Try it: The output is the lines below from the one with "You flash a smile at Rob the fisherman." through the one with "You greet Rob", both included, printed exactly and with no other line.

Saved data entries:
- Opening Delimiter -
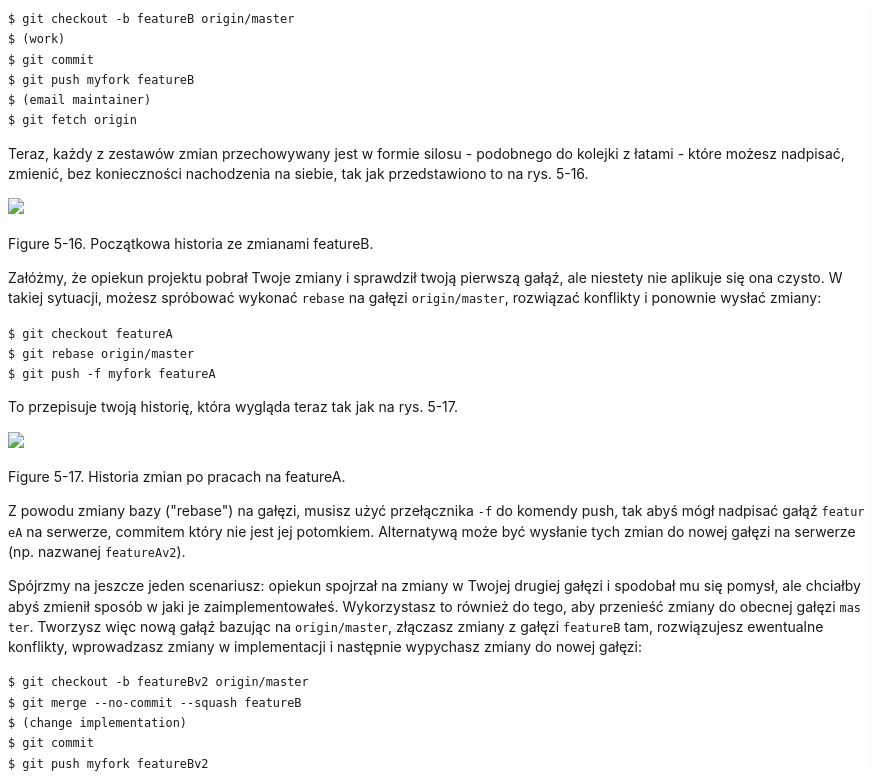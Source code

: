 

    $ git checkout -b featureB origin/master
    $ (work)
    $ git commit
    $ git push myfork featureB
    $ (email maintainer)
    $ git fetch origin

Teraz, każdy z zestawów zmian przechowywany jest w formie silosu - podobnego do kolejki z łatami - które możesz nadpisać, zmienić, bez konieczności nachodzenia na siebie, tak jak przedstawiono to na rys. 5-16.




![](http://git-scm.com/figures/18333fig0516-tn.png)

Figure 5-16. Początkowa historia ze zmianami featureB.



Załóżmy, że opiekun projektu pobrał Twoje zmiany i sprawdził twoją pierwszą gałąź, ale niestety nie aplikuje się ona czysto. W takiej sytuacji, możesz spróbować wykonać `rebase` na gałęzi `origin/master`, rozwiązać konflikty i ponownie wysłać zmiany:



    $ git checkout featureA
    $ git rebase origin/master
    $ git push -f myfork featureA

To przepisuje twoją historię, która wygląda teraz tak jak na rys. 5-17.




![](http://git-scm.com/figures/18333fig0517-tn.png)

Figure 5-17. Historia zmian po pracach na featureA.



Z powodu zmiany bazy ("rebase") na gałęzi, musisz użyć przełącznika `-f` do komendy push, tak abyś mógł nadpisać gałąź `featureA` na serwerze, commitem który nie jest jej potomkiem. Alternatywą może być wysłanie tych zmian do nowej gałęzi na serwerze (np. nazwanej `featureAv2`).



Spójrzmy na jeszcze jeden scenariusz: opiekun spojrzał na zmiany w Twojej drugiej gałęzi i spodobał mu się pomysł, ale chciałby abyś zmienił sposób w jaki je zaimplementowałeś. Wykorzystasz to również do tego, aby przenieść zmiany do obecnej gałęzi `master`. Tworzysz więc nową gałąź bazując na `origin/master`, złączasz zmiany z gałęzi `featureB` tam, rozwiązujesz ewentualne konflikty, wprowadzasz zmiany w implementacji i następnie wypychasz zmiany do nowej gałęzi:



    $ git checkout -b featureBv2 origin/master
    $ git merge --no-commit --squash featureB
    $ (change implementation)
    $ git commit
    $ git push myfork featureBv2
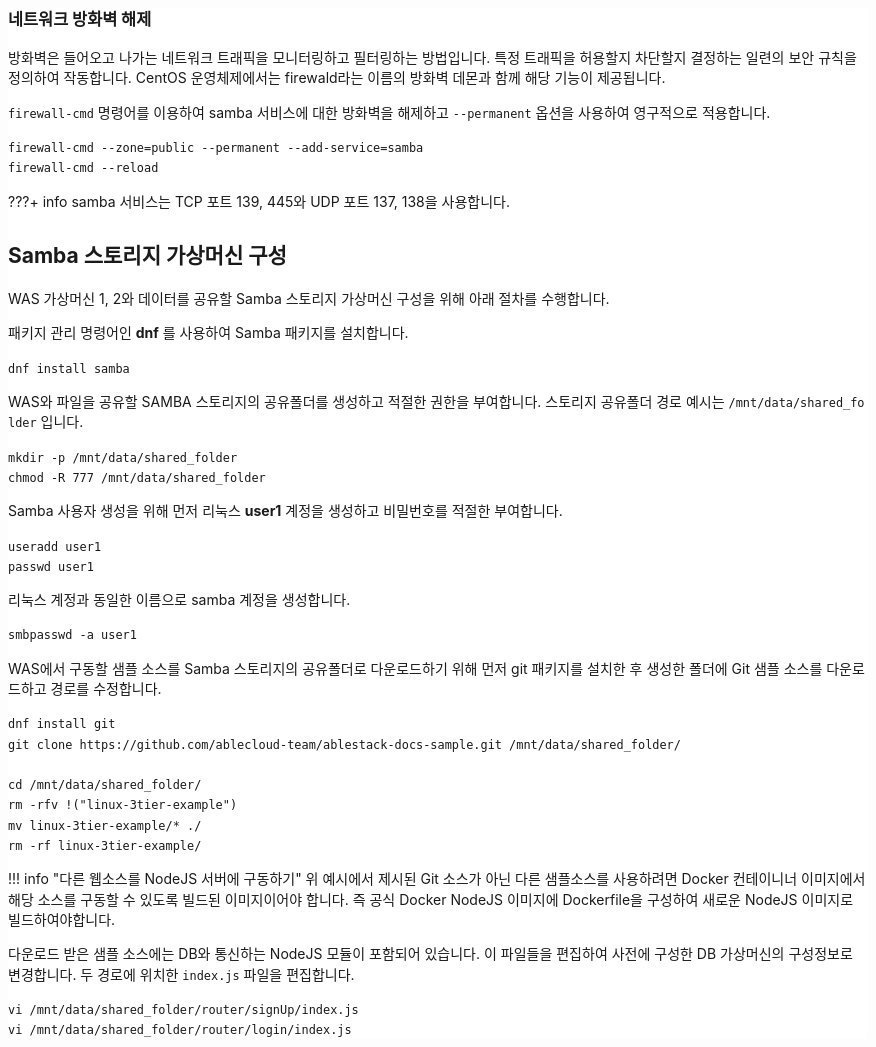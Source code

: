 ### 네트워크 방화벽 해제 
방화벽은 들어오고 나가는 네트워크 트래픽을 모니터링하고 필터링하는 방법입니다. 특정 트래픽을 허용할지 차단할지 결정하는 일련의 보안 규칙을 정의하여 작동합니다.
CentOS 운영체제에서는 firewald라는 이름의 방화벽 데몬과 함께 해당 기능이 제공됩니다.

`firewall-cmd` 명령어를 이용하여 samba 서비스에 대한 방화벽을 해제하고 `--permanent` 옵션을 사용하여 영구적으로 적용합니다. 
```
firewall-cmd --zone=public --permanent --add-service=samba
firewall-cmd --reload
```

???+ info
    samba 서비스는 TCP 포트 139, 445와 UDP 포트 137, 138을 사용합니다.


## Samba 스토리지 가상머신 구성
WAS 가상머신 1, 2와 데이터를 공유할 Samba 스토리지 가상머신 구성을 위해 아래 절차를 수행합니다.

패키지 관리 명령어인 **dnf** 를 사용하여 Samba 패키지를 설치합니다.
``` linenums="1"
dnf install samba
```

WAS와 파일을 공유할 SAMBA 스토리지의 공유폴더를 생성하고 적절한 권한을 부여합니다.
스토리지 공유폴더 경로 예시는 `/mnt/data/shared_folder` 입니다.
``` 
mkdir -p /mnt/data/shared_folder
chmod -R 777 /mnt/data/shared_folder
```

Samba 사용자 생성을 위해 먼저 리눅스 **user1** 계정을 생성하고 비밀번호를 적절한 부여합니다.
```
useradd user1
passwd user1
```

리눅스 계정과 동일한 이름으로 samba 계정을 생성합니다.
```
smbpasswd -a user1
```

WAS에서 구동할 샘플 소스를 Samba 스토리지의 공유폴더로 다운로드하기 위해 먼저 git 패키지를 설치한 후 생성한 폴더에 Git 샘플 소스를 다운로드하고 경로를 수정합니다.
``` 
dnf install git
git clone https://github.com/ablecloud-team/ablestack-docs-sample.git /mnt/data/shared_folder/

cd /mnt/data/shared_folder/
rm -rfv !("linux-3tier-example")
mv linux-3tier-example/* ./
rm -rf linux-3tier-example/
```

!!! info "다른 웹소스를 NodeJS 서버에 구동하기"
    위 예시에서 제시된 Git 소스가 아닌 다른 샘플소스를 사용하려면 Docker 컨테이니너 이미지에서 해당 소스를 구동할 수 있도록 빌드된 이미지이어야 합니다.
    즉 공식 Docker NodeJS 이미지에 Dockerfile을 구성하여 새로운 NodeJS 이미지로 빌드하여야합니다.

다운로드 받은 샘플 소스에는 DB와 통신하는 NodeJS 모듈이 포함되어 있습니다. 이 파일들을 편집하여 사전에 구성한 DB 가상머신의 구성정보로 변경합니다.
두 경로에 위치한 `index.js` 파일을 편집합니다.
```
vi /mnt/data/shared_folder/router/signUp/index.js
vi /mnt/data/shared_folder/router/login/index.js
```
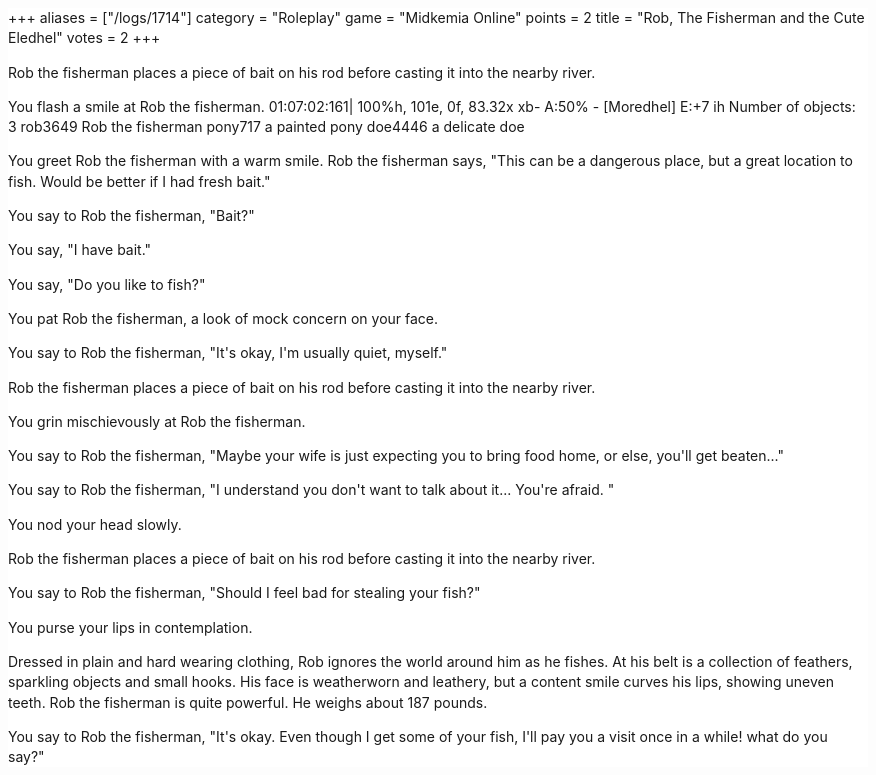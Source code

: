 +++
aliases = ["/logs/1714"]
category = "Roleplay"
game = "Midkemia Online"
points = 2
title = "Rob, The Fisherman and the Cute Eledhel"
votes = 2
+++

Rob the fisherman places a piece of bait on his rod before casting it into the nearby river.

You flash a smile at Rob the fisherman.
01:07:02:161| 100%h, 101e, 0f, 83.32x xb- A:50% - [Moredhel] E:+7
ih
Number of objects: 3
rob3649                   Rob the fisherman
pony717                   a painted pony
doe4446                   a delicate doe

You greet Rob the fisherman with a warm smile.
Rob the fisherman says, "This can be a dangerous place, but a great location to fish. Would be 
better if I had fresh bait."

You say to Rob the fisherman, "Bait?"

You say, "I have bait."

You say, "Do you like to fish?"

You pat Rob the fisherman, a look of mock concern on your face.

You say to Rob the fisherman, "It's okay, I'm usually quiet, myself."

Rob the fisherman places a piece of bait on his rod before casting it into the nearby river.

You grin mischievously at Rob the fisherman.

You say to Rob the fisherman, "Maybe your wife is just expecting you to bring food home, or else, 
you'll get beaten..."

You say to Rob the fisherman, "I understand you don't want to talk about it... You're afraid.
"

You nod your head slowly.

Rob the fisherman places a piece of bait on his rod before casting it into the nearby river.

You say to Rob the fisherman, "Should I feel bad for stealing your fish?"

You purse your lips in contemplation.

Dressed in plain and hard wearing clothing, Rob ignores the world around him as he fishes. At his 
belt is a collection of feathers, sparkling objects and small hooks. His face is weatherworn and 
leathery, but a content smile curves his lips, showing uneven teeth.
Rob the fisherman is quite powerful.
He weighs about 187 pounds.

You say to Rob the fisherman, "It's okay. Even though I get some of your fish, I'll pay you a visit 
once in a while! what do you say?"
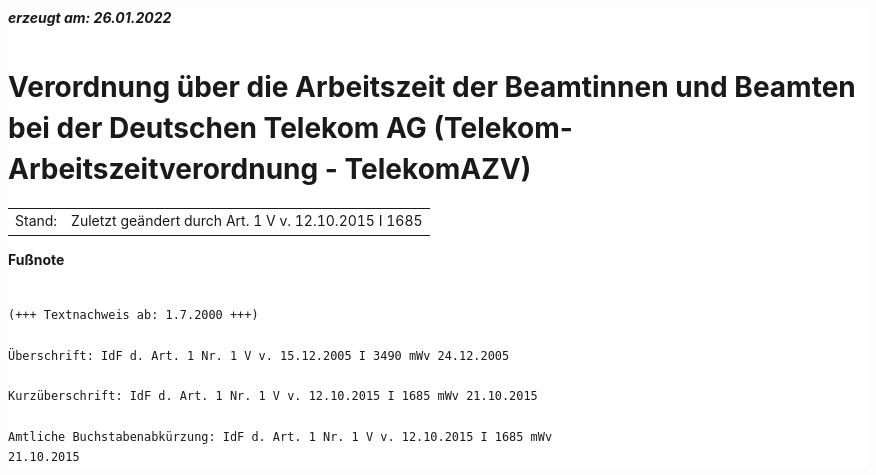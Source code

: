 <td colspan="2">

  
  

##### erzeugt am: 26.01.2022

</td>

</tr>

</table>

<span id="BJNR093100000.html"></span>

# Verordnung über die Arbeitszeit der Beamtinnen und Beamten bei der Deutschen Telekom AG (Telekom-Arbeitszeitverordnung - TelekomAZV)

<div>

<div class="jnhtml">

|        |                                                      |
| ------ | ---------------------------------------------------- |
| Stand: | Zuletzt geändert durch Art. 1 V v. 12.10.2015 I 1685 |

</div>

</div>

<div>

  
**Fußnote**

<div class="jnhtml">

<div>

<div class="jurAbsatz">

  

``` 
 
(+++ Textnachweis ab: 1.7.2000 +++)
 
Überschrift: IdF d. Art. 1 Nr. 1 V v. 15.12.2005 I 3490 mWv 24.12.2005
 
Kurzüberschrift: IdF d. Art. 1 Nr. 1 V v. 12.10.2015 I 1685 mWv 21.10.2015
 
Amtliche Buchstabenabkürzung: IdF d. Art. 1 Nr. 1 V v. 12.10.2015 I 1685 mWv 
21.10.2015 
```

</div>

</div>

</div>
- Closing Delimiter -
The answer:
You flash a smile at Rob the fisherman.
01:07:02:161| 100%h, 101e, 0f, 83.32x xb- A:50% - [Moredhel] E:+7
ih
Number of objects: 3
rob3649                   Rob the fisherman
pony717                   a painted pony
doe4446                   a delicate doe

You greet Rob the fisherman with a warm smile.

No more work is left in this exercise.